No! The loan is also not due. You don't have to pay back the loan as long as you or one of the other borrowers keeps paying the taxes and insurance on time and stays in the house. You can't owe more on your home than it's worth.
- Will I still be able to leave something to my heirs?
When you sell your house or stop using it as your main home, you or your estate will have to pay back the money you got from the reverse mortgage, plus interest and other fees. If you still have equity in your home, you or your heirs own it. The HUD reverse mortgage loan will not affect any of your other assets. This debt won't be left to the estate or the heirs.
- How much can I get from selling my house?
How much you can borrow depends on your age, the current interest rate, other loan fees, and the appraised value of your home or the FHA mortgage limits for your area, whichever is less. In general, you can borrow more money and pay less interest if your home is worth more and you are older.
Should I use a service that helps people plan their estates to find a reverse mortgage?
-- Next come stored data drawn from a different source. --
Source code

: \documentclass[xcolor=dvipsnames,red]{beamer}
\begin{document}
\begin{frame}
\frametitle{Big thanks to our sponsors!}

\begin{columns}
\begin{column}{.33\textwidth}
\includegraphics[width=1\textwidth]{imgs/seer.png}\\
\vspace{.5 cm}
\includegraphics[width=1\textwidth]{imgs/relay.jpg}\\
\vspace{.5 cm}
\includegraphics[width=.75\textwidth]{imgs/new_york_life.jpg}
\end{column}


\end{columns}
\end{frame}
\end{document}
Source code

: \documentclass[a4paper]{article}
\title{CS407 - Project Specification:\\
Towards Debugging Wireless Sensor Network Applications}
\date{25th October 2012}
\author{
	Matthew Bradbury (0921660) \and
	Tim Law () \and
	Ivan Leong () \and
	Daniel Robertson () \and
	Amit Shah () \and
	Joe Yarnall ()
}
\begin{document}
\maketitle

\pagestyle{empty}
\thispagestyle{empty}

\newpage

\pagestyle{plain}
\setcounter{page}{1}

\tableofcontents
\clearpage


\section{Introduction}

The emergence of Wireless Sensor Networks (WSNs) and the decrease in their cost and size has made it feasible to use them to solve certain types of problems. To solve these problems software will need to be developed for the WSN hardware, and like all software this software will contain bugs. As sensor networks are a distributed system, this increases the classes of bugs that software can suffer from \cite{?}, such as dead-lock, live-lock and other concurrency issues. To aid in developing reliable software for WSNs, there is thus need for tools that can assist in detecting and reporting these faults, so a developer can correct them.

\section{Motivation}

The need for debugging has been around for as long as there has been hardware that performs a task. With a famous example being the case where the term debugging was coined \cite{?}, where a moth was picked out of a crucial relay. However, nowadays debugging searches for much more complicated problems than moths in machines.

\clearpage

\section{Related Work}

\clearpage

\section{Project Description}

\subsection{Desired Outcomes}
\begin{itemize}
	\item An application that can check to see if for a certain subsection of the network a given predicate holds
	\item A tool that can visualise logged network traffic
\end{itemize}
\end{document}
I was contacted by a company that said it would give me the name of a lender in exchange for a "small percentage" of the loan. HUD does NOT recommend using a service for estate planning or any service that charges a fee just to put a borrower in touch with a lender. This information is free from HUD, and HUD-approved housing counselling agencies can give you information, advice, and a list of HUD-approved lenders for free or for a small fee. Before you agree to pay for a simple referral, call 1-800-569-4287 to get the name and location of a HUD-approved housing counselling agency near you.
You can do five things:
- Tenure: Equal monthly payments as long as at least one borrower lives there and uses it as their main home.
- Term: payments are made every month for a set number of months.
Line of Credit: Payments can be made all at once or in instalments at times and amounts chosen by the borrower until the line of credit is used up.
- Modified Tenure is a combination of a line of credit and monthly payments for as long as the borrower stays in the home.
- A modified term is a combination of a line of credit and monthly payments for a set number of months that the borrower chooses.